Now there's a phrase that leaps out of a New York Times story -- "churchgoing Democrats." In a strange sort of way, President Bush is taking a major political risk by backing the efforts to pass an amendment to the U.S. Constitution to define marriage. His base is with him. It would seem that an overwhelming majority of Americans are with him -- according to the polls run by the movement's supporters.
So what is to lose? Well he lives in a town -- D.C., not Crawford, Texas -- where every single car radio is tuned to NPR. His staff knows that this is an issue that, for most mainstream media professionals, is more important than Iraq. His staff knows that the law of gravity for the blue-state media elites is this -- the Religious Right must lose.
But he also knows the numbers are on his side in a lot of unusual places, such as the pews of African American churches.

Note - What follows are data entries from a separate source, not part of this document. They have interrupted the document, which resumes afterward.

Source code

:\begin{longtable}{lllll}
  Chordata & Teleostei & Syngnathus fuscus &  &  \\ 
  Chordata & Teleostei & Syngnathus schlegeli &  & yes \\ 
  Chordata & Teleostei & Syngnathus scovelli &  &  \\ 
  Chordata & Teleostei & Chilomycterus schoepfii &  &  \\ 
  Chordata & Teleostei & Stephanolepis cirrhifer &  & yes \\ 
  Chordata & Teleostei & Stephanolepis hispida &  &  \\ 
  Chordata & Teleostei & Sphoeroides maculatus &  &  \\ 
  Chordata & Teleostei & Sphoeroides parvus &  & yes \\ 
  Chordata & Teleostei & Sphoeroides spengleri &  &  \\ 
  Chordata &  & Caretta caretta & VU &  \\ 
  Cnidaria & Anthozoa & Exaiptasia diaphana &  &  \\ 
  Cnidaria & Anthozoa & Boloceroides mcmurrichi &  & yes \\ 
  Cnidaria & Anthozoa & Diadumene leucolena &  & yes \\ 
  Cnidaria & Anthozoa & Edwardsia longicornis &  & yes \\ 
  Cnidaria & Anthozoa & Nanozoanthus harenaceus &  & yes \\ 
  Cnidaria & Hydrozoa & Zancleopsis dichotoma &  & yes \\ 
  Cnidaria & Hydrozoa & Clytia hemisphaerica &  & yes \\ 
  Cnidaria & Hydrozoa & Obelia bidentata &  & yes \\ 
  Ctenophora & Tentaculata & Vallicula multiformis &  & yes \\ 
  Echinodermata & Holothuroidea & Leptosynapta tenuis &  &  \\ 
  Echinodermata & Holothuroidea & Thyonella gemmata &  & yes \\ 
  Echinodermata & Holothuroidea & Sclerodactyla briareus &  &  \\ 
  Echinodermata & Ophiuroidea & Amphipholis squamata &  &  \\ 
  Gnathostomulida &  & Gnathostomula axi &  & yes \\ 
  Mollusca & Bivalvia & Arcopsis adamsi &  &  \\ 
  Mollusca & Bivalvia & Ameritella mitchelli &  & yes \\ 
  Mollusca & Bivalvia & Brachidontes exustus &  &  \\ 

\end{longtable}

He knows the Democrats are not comfortable being pro-same-sex-marriage. Thus, they must manage to be anti-anti-same-sex-marriage.
And even the New York Times will say this:
. . . Republican strategists say that the same-sex marriage amendment, while essential to conservatives, has much broader appeal. "This gets you Reagan Democrats, pro-life Democrats, churchgoing Democrats," said a House Republican leadership aide. "This gets you a lot of Democrats who are not happy with Bush on economic policy but not happy with Kerry on being from Massachusetts."
Glen Bolger, a Republican pollster whose firm does some work for the Bush campaign, said, "We've tested this issue six ways to Sunday, and given that the president is seen as compassionate, I don't think there's going to be the kind of backlash as there was with Dan Quayle and Murphy Brown, for instance."
Ah yes, Murphy Brown and the power of the stand-up comics. Can any politico defeat them?